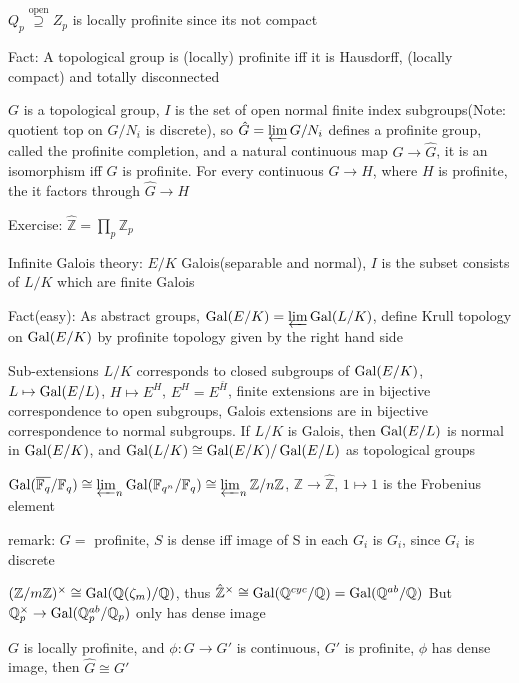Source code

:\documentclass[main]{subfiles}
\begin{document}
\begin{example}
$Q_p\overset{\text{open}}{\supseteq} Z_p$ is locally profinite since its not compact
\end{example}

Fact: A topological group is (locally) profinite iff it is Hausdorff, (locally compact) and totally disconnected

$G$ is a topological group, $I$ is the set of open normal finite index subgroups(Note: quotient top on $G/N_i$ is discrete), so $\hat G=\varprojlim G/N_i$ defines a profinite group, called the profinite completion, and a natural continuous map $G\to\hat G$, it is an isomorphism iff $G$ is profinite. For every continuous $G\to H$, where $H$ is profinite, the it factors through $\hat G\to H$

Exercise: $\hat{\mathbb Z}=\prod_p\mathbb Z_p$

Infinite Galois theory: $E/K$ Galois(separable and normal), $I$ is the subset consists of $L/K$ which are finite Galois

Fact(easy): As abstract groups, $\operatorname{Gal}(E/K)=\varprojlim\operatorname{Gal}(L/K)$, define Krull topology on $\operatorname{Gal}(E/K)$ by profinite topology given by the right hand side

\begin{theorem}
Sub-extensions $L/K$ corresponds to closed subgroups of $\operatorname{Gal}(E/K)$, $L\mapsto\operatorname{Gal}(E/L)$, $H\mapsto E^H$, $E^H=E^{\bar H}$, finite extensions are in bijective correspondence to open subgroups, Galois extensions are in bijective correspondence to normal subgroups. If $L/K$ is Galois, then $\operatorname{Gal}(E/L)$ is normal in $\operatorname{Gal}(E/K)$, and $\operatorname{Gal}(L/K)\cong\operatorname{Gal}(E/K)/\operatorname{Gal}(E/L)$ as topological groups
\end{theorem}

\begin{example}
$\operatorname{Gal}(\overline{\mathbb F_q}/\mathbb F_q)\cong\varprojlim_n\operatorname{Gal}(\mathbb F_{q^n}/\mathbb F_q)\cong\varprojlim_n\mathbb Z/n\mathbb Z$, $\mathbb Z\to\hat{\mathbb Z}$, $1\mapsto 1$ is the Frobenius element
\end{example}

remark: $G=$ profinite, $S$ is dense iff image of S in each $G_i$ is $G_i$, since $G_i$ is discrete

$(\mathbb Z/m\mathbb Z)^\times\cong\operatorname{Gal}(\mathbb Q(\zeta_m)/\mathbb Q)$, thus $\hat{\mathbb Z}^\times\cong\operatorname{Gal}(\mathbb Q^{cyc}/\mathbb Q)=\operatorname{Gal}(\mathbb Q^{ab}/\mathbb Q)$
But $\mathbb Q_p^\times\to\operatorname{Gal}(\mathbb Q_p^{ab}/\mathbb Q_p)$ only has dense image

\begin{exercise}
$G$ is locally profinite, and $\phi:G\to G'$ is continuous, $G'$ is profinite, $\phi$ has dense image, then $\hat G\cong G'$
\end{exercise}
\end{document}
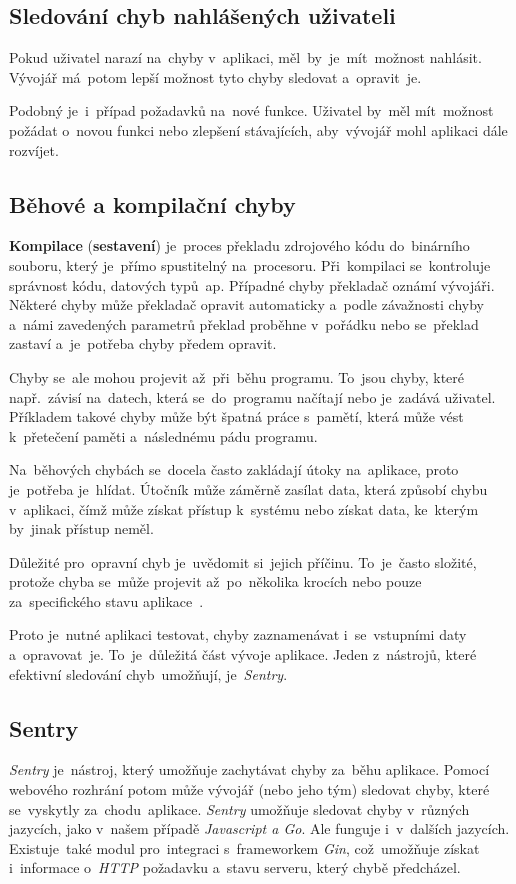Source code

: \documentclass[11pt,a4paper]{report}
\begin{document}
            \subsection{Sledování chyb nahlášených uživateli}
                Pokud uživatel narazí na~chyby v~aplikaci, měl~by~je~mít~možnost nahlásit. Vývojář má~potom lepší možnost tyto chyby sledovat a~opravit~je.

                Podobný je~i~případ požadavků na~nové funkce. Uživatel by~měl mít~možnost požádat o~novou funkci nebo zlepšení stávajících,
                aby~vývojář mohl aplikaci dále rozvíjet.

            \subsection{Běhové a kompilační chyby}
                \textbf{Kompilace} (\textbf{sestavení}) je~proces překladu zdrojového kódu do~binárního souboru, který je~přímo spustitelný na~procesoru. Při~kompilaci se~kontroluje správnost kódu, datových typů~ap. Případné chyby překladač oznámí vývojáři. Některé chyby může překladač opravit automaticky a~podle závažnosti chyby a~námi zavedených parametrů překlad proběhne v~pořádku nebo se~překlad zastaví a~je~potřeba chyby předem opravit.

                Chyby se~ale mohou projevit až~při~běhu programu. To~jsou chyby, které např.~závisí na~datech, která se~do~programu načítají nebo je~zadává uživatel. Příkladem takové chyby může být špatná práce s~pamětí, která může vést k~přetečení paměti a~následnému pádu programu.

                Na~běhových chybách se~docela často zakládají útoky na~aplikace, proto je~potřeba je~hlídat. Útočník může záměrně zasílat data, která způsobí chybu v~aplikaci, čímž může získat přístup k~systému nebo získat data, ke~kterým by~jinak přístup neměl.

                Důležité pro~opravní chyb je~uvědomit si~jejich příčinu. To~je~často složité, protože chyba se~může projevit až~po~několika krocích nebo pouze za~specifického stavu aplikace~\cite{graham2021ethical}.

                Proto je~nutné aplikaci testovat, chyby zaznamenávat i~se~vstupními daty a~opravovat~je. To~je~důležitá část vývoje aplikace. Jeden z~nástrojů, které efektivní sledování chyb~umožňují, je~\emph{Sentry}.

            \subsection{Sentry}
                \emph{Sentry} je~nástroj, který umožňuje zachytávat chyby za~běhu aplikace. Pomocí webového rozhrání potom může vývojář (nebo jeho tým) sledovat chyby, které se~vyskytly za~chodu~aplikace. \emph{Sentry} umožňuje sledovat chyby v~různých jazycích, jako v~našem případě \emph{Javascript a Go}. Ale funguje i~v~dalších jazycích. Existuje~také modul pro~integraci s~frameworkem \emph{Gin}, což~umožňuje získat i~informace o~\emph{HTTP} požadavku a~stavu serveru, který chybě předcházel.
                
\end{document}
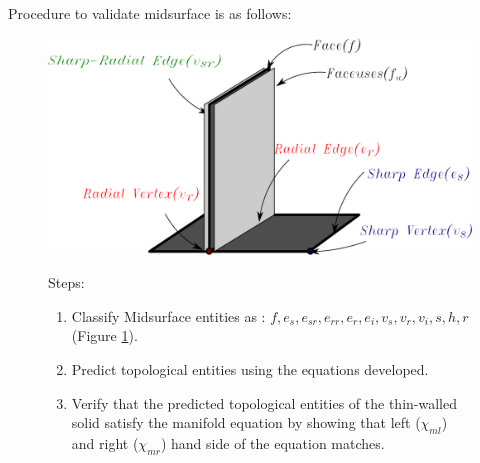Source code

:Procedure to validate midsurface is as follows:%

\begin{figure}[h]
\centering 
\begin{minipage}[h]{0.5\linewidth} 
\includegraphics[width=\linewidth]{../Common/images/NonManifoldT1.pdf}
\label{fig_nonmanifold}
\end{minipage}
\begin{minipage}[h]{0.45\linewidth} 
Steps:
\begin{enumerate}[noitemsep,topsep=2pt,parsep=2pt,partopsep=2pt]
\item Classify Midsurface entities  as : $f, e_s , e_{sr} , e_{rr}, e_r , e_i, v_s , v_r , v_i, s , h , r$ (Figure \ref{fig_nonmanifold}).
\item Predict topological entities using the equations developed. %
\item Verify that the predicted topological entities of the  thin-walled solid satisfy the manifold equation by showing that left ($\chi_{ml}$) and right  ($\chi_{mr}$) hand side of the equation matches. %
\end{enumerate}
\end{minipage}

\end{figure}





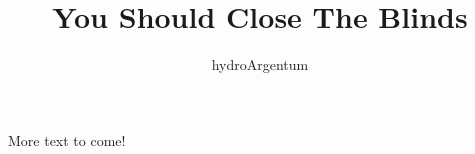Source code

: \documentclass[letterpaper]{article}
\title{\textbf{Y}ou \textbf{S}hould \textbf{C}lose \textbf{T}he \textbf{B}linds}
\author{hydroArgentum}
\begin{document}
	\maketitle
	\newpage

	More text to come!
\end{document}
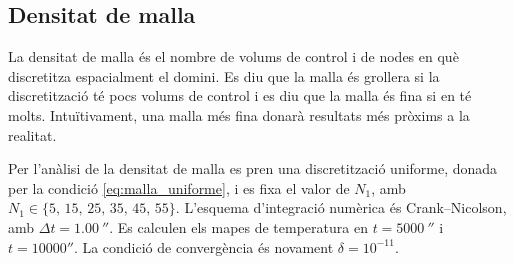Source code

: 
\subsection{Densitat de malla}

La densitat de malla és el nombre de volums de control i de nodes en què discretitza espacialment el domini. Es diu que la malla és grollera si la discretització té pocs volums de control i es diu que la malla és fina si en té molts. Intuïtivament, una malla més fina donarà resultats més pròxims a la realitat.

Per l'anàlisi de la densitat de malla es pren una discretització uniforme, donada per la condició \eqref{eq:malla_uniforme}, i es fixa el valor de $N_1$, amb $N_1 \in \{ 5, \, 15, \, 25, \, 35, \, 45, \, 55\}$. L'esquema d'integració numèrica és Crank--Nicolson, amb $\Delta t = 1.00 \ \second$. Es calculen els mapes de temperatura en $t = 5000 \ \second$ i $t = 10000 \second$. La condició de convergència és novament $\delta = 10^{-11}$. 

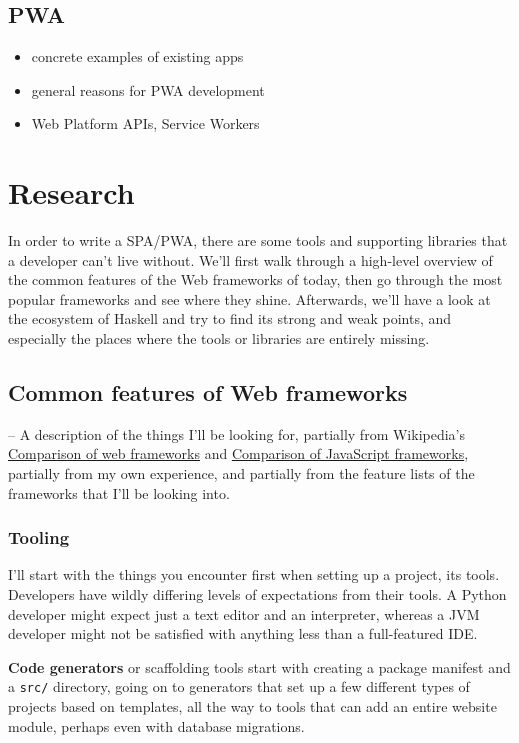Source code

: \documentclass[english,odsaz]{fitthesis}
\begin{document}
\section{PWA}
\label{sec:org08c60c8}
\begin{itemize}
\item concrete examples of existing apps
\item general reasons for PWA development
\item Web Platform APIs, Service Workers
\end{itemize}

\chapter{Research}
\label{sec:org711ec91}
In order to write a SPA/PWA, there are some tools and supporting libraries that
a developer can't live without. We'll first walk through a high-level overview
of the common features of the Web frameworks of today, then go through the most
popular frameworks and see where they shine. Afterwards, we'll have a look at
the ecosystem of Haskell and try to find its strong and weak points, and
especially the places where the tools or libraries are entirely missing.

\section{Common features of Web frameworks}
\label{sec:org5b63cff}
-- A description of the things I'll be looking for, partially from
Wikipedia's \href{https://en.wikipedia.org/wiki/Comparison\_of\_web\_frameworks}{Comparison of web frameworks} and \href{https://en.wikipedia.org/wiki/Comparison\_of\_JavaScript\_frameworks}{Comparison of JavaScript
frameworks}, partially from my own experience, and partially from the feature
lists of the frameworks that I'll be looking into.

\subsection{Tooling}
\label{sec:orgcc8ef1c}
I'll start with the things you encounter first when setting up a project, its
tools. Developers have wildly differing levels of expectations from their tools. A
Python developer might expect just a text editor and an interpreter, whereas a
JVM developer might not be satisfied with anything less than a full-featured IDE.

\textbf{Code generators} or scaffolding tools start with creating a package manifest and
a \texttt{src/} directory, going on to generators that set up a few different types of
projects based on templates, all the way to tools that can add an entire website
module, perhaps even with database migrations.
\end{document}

**Task to complete**
Copy each line above where the string "minipage" occurs.

**Reply to the exercise**
\begin{minipage}[h]{0.5\linewidth} 
\end{minipage}
\begin{minipage}[h]{0.45\linewidth} 
\end{minipage}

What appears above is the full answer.